It seems like our svmlight reader doesn't support spaces between labels:
https://github.com/scikit-learn/scikit-learn/blob/master/sklearn/datasets/_svmlight_format.pyx#L71
Could you report an issue on github?
In the mean time, you can write a small Python script that deletes the
space between labels.
Mathieu
On Fri, Feb 12, 2016 at 11:00 PM, Gunjan Dewan <dewangunjan6...@gmail.com>
wrote:
> Hi Mathieu,
>
> Thanks a lot for the help.
> But even after changing the multilabel option it is giving a value error :
>
>
> File "_svmlight_format.pyx", line 67, in
> sklearn.datasets._svmlight_format._load_svmlight_file
> (sklearn\datasets\_svmlight_format.c:2055)
>
> ValueError: could not convert string to float:
>
>
>
> But this time, it does not show any value after the error.

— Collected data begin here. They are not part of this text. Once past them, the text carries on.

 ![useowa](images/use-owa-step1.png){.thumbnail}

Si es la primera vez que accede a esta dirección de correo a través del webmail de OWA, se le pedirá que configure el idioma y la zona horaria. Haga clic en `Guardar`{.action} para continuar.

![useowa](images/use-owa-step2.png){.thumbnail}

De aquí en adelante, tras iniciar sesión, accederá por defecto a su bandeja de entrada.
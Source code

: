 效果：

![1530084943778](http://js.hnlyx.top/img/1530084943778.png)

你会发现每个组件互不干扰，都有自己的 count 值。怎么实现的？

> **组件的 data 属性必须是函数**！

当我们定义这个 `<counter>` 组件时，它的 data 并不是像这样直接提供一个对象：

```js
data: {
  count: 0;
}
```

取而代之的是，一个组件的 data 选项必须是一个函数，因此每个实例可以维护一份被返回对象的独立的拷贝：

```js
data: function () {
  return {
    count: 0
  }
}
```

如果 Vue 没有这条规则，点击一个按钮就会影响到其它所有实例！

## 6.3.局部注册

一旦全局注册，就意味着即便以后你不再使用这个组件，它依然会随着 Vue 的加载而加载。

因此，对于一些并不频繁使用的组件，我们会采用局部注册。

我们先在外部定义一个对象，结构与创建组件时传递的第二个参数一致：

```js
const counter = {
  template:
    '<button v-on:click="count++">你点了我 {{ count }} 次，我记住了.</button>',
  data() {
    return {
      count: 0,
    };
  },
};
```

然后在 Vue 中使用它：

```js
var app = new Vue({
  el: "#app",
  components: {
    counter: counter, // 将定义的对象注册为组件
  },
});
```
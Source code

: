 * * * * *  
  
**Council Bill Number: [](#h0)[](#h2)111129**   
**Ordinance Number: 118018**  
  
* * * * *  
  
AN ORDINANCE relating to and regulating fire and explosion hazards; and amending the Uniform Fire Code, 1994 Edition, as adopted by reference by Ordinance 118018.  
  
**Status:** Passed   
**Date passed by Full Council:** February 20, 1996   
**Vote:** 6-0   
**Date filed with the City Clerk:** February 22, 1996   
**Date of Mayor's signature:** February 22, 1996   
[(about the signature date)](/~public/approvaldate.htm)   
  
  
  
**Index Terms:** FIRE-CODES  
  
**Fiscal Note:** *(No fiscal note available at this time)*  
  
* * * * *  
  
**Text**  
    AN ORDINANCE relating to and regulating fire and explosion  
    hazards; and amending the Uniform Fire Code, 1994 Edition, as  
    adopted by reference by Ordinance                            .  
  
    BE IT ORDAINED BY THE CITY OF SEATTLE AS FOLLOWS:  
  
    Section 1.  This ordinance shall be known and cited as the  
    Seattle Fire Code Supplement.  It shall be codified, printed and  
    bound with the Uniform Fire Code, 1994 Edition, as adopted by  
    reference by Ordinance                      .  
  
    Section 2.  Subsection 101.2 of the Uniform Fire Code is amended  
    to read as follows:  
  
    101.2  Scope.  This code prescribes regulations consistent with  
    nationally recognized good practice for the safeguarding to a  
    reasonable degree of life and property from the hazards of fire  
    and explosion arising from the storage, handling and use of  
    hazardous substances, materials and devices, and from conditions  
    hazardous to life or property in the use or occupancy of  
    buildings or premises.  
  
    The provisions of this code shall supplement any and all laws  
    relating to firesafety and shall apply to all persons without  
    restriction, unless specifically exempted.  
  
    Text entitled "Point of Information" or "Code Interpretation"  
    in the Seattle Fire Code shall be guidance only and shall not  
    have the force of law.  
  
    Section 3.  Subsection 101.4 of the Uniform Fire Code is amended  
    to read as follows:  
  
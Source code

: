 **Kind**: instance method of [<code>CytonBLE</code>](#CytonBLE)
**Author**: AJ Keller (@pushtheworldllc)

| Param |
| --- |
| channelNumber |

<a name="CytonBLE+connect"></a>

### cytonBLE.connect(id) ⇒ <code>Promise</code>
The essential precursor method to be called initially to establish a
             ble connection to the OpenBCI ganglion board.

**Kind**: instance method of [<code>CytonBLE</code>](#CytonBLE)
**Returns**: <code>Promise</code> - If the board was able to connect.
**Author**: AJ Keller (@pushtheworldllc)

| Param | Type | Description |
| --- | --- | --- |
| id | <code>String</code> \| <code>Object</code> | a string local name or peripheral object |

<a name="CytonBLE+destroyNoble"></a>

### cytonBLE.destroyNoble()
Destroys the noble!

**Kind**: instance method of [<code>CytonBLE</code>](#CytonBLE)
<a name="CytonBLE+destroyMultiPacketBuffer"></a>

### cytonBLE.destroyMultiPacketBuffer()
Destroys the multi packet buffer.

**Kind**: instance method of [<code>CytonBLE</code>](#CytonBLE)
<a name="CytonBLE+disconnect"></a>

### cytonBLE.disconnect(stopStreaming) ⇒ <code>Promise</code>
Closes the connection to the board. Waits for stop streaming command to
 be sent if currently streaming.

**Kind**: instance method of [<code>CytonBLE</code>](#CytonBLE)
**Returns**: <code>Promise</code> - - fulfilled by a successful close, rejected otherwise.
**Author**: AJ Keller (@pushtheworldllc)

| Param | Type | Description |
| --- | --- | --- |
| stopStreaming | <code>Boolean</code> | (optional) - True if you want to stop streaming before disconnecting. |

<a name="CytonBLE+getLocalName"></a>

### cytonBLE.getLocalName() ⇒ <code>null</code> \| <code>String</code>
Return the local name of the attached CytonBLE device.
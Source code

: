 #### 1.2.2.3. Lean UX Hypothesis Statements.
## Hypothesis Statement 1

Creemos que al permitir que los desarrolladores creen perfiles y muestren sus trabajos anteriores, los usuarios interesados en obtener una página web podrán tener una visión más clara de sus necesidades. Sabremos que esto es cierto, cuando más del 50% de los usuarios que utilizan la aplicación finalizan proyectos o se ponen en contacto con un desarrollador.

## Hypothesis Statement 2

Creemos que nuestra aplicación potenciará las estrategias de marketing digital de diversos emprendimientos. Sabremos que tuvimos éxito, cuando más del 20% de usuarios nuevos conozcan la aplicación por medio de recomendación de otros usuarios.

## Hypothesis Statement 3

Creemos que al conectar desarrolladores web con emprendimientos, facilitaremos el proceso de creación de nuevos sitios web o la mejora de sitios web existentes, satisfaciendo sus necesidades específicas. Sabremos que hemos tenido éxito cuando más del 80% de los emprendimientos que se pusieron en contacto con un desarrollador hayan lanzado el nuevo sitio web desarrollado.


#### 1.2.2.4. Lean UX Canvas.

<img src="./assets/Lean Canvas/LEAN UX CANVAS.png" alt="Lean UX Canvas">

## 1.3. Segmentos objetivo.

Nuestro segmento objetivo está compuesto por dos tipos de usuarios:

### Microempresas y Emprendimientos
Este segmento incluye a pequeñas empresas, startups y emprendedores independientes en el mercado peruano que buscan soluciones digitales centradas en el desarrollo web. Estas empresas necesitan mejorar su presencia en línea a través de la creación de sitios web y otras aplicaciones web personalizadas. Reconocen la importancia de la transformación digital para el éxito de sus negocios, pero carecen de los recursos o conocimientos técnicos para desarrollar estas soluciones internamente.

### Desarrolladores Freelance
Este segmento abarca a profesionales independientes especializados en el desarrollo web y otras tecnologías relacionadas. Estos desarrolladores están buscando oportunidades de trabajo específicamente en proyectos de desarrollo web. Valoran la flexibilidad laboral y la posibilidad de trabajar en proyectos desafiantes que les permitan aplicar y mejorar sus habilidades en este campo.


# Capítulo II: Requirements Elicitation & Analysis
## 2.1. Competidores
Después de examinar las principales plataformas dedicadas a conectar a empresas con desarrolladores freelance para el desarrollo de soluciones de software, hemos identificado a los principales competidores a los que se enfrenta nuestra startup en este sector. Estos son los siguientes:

Its blank.
> Any idea why this is happening?
>
>
> Gunjan
>
> On Fri, Feb 12, 2016 at 6:59 PM, Mathieu Blondel <math...@mblondel.org>
> wrote:
>
>> Hi Gunjan,
>>
>> Apparently the dataset is multi-label, so you need to use the
>> multilabel=True option.
>>
>>
>> http://scikit-learn.org/stable/modules/generated/sklearn.datasets.load_svmlight_file.html
>>
>> Mathieu
>>
>> On Fri, Feb 12, 2016 at 10:04 PM, Gunjan Dewan <dewangunjan6...@gmail.com
>> > wrote:
>>
>>> Hi all,
>>>
>>> I am using the following dataset from kaggle (train.csv):
>>> https://www.kaggle.com/c/lshtc/data
>>>
>>> The dataset is in libSVM format.
>>>
>>> However while trying to load it using load_svmlight_file, i get the
>>> following error
>>>
>>> File "_svmlight_format.pyx", line 72, in
>>> sklearn.datasets._svmlight_format._load_svmlight_file
>>> (sklearn\datasets\_svmlight_format.c:2120)
>>>
>>> ValueError: could not convert string to float: b'Data'
>>>
>>> I then removed the header but it is still giving me the same value error.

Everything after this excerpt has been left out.